In addition to providing financial measurements based on accounting principles generally accepted in the United States of America (“GAAP”), Internap has historically provided additional financial measures that are not prepared in accordance with GAAP (“non-GAAP”), including adjusted EBITDA, normalized net income (loss), normalized diluted shares outstanding, segment profit and segment margin. The most directly comparable GAAP equivalent to adjusted EBITDA and normalized net income (loss) is loss from operations and net loss, respectively. The most directly comparable GAAP equivalent to normalized diluted shares outstanding is diluted common shares outstanding.

We define non-GAAP measures as follows:

  • Adjusted EBITDA is loss from operations plus depreciation and amortization, loss on disposals of property and equipment, impairments and restructuring and stock-based compensation.
  • Adjusted EBITDA margin is adjusted EBITDA as a percentage of revenues.
  • Normalized net income (loss) is net income (loss) plus impairments and restructuring and stock-based compensation.
  • Normalized diluted shares outstanding are diluted shares of common stock outstanding used in GAAP net loss per share calculations, excluding the dilutive effect of stock-based compensation using the treasury stock method.
  • Normalized net income (loss) per share is normalized net income (loss) divided by basic and normalized diluted shares outstanding.
  • Segment profit is segment revenues less direct costs of network, sales and services, exclusive of depreciation and amortization for the segment, as presented in the notes to our consolidated financial statements. Segment profit does not include direct costs of customer support, direct costs of amortization of acquired technologies or any other depreciation or amortization associated with direct costs.
  • Segment margin is segment profit as a percentage of segment revenues.

We detail reconciliations of our non-GAAP financial measures to the most directly comparable financial measure in the reconciliations of GAAP to non-GAAP measures below. We believe that presentation of these non-GAAP financial measures provides useful information to investors regarding our results of operations.

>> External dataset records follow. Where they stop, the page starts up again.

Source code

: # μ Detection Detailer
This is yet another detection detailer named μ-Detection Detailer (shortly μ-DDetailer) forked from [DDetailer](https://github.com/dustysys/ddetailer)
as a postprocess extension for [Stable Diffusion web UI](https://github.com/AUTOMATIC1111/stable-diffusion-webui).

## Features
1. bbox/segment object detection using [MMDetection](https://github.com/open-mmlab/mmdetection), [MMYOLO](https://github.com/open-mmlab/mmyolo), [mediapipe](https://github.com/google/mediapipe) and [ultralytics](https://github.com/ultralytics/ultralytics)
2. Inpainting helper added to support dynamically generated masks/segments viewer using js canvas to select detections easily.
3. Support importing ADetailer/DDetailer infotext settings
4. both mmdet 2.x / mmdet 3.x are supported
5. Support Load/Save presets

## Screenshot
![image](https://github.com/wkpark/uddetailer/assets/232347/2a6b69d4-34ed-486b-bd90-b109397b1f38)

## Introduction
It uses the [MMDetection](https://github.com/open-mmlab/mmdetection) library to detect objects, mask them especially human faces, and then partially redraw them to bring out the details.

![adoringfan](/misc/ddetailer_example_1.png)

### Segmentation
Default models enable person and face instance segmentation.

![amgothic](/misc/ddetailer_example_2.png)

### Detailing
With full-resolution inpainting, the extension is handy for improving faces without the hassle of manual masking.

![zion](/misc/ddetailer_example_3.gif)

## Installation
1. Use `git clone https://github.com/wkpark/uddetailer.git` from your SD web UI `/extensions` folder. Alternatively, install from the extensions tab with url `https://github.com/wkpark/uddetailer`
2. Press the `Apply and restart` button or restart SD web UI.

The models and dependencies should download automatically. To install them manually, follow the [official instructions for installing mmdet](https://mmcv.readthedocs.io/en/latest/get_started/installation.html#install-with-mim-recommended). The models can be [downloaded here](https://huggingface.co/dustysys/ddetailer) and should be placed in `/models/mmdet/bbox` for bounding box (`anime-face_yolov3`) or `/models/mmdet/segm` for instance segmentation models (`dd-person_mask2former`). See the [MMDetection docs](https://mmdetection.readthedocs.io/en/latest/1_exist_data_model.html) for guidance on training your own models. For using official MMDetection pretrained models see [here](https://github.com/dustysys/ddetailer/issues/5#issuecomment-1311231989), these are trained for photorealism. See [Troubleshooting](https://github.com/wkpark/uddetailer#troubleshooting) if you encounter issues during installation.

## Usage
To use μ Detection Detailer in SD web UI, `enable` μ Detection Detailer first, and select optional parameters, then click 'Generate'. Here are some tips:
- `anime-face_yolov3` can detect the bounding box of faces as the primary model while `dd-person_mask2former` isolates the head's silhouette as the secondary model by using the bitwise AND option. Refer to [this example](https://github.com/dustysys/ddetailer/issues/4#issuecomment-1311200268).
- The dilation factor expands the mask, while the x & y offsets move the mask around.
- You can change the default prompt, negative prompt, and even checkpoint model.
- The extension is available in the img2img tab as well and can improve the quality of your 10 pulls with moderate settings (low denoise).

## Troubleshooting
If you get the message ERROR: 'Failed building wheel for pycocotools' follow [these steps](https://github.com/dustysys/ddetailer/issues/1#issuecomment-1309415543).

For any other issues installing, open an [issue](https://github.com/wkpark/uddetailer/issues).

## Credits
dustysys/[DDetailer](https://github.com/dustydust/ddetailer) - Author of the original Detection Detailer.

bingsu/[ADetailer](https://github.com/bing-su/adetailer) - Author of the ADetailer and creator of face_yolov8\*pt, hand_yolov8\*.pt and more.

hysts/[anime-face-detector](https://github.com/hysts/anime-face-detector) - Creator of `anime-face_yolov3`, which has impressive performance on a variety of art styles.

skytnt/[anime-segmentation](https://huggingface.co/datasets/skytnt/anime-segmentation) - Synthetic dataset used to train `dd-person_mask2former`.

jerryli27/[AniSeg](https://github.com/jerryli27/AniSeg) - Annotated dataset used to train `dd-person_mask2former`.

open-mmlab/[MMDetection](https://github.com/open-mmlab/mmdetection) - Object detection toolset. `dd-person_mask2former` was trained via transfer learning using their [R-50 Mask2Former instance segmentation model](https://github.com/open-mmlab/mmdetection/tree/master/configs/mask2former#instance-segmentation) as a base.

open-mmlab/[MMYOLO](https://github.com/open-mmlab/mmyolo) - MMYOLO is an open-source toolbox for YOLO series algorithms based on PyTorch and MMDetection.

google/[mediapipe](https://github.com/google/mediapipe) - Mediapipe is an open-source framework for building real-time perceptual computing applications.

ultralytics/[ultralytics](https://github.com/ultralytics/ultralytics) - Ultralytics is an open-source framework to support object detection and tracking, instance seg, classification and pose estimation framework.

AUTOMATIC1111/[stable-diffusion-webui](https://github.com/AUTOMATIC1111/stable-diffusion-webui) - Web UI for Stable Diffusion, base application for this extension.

We believe that excluding depreciation and amortization and loss on disposals of property and equipment, as well as impairments and restructuring, to calculate adjusted EBITDA provides supplemental information and an alternative presentation that is useful to investors’ understanding of Internap’s core operating results and trends. Not only are depreciation and amortization expenses based on historical costs of assets that may have little bearing on present or future replacement costs, but also they are based on management estimates of remaining useful lives. Loss on disposals of property and equipment is also based on historical costs of assets that may have little bearing on replacement costs. Impairments and restructuring expenses primarily reflect goodwill impairments and subsequent plan adjustments in sublease income assumptions for certain properties included in our previously disclosed restructuring plans.

INTERNAP NETWORK SERVICES CORPORATION
NON-GAAP (ADJUSTED) FINANCIAL MEASURES (Continued)

Internap believes that impairment and restructuring charges are unique costs that we do not expect to recur on a regular basis, and consequently, we do not consider these charges as a normal component of expenses related to current and ongoing operations.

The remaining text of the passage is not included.